A clarinet is essentially a 59.2-cm long tube that is closed at one end and open

Question

A clarinet is essentially a 59.2-cm long tube that is closed at one end and open at the other.

(a) What are the frequencies of the fundamental (lowest note the instrument can play) and the next two harmonics of a tube this length? Assume v = 343 m/s for air.

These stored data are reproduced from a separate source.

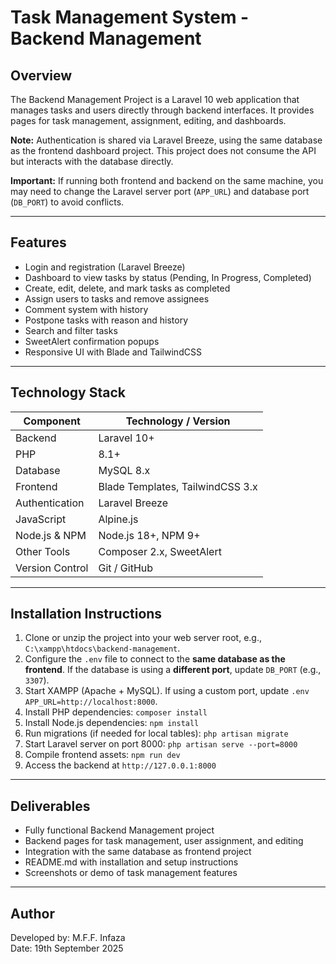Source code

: # Task Management System - Backend Management

## Overview
The Backend Management Project is a Laravel 10 web application that manages tasks and users directly through backend interfaces. It provides pages for task management, assignment, editing, and dashboards.  

**Note:** Authentication is shared via Laravel Breeze, using the same database as the frontend dashboard project. This project does not consume the API but interacts with the database directly.  

**Important:** If running both frontend and backend on the same machine, you may need to change the Laravel server port (`APP_URL`) and database port (`DB_PORT`) to avoid conflicts.

---

## Features
- Login and registration (Laravel Breeze)
- Dashboard to view tasks by status (Pending, In Progress, Completed)
- Create, edit, delete, and mark tasks as completed
- Assign users to tasks and remove assignees
- Comment system with history
- Postpone tasks with reason and history
- Search and filter tasks
- SweetAlert confirmation popups
- Responsive UI with Blade and TailwindCSS

---

## Technology Stack
| Component        | Technology / Version |
|-----------------|--------------------|
| Backend          | Laravel 10+        |
| PHP              | 8.1+               |
| Database         | MySQL 8.x          |
| Frontend         | Blade Templates, TailwindCSS 3.x |
| Authentication   | Laravel Breeze     |
| JavaScript       | Alpine.js          |
| Node.js & NPM    | Node.js 18+, NPM 9+ |
| Other Tools      | Composer 2.x, SweetAlert |
| Version Control  | Git / GitHub       |

---

## Installation Instructions
1. Clone or unzip the project into your web server root, e.g., `C:\xampp\htdocs\backend-management`.
2. Configure the `.env` file to connect to the **same database as the frontend**. If the database is using a **different port**, update `DB_PORT` (e.g., `3307`).
3. Start XAMPP (Apache + MySQL). If using a custom port, update `.env` `APP_URL=http://localhost:8000`.
4. Install PHP dependencies: `composer install`
5. Install Node.js dependencies: `npm install`
6. Run migrations (if needed for local tables): `php artisan migrate`
7. Start Laravel server on port 8000: `php artisan serve --port=8000`
8. Compile frontend assets: `npm run dev`
9. Access the backend at `http://127.0.0.1:8000`

---

## Deliverables
- Fully functional Backend Management project
- Backend pages for task management, user assignment, and editing
- Integration with the same database as frontend project
- README.md with installation and setup instructions
- Screenshots or demo of task management features

---

## Author
Developed by: M.F.F. Infaza  
Date: 19th September 2025
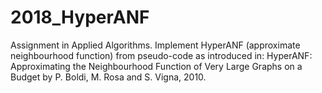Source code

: # 2018_HyperANF

Assignment in Applied Algorithms. Implement HyperANF (approximate neighbourhood function)
from pseudo-code as introduced in:
HyperANF: Approximating the Neighbourhood Function of Very Large Graphs
on a Budget by P. Boldi, M. Rosa and S. Vigna, 2010.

(b) Two clarinets, separated by 5.92 m, both play their lowest note at the same time. A listener sits in between them at a distance of 3.55 m from one of them. Assuming the sounds produced by the instruments are exactly in phase at the source, does the listener hear a loud sound or almost no sound at all? Explain why.

Explanation / Answer

a)frequencies of the fundamental = v/4l = 343/(4*.592) = 144.85 Hz

freq. of next two harmonics = 3v/4l = 434.54 Hz

&

5v/4l = 724.24 Hz

b)distance from other clarinet = 5.92 - 3.55 = 2.37 m

so,

time difference b/w two clarinets sound = (3.55/343) - (2.37/343) = 3.44*10^-3 sec

Time period of fundamental = 1/144.85 = 6.9*10^-3

so,time difference b/w two clarinets sound = (Time period of fundamental)/2

so, destructive interference take place

so,

listener hears almost no sound at all.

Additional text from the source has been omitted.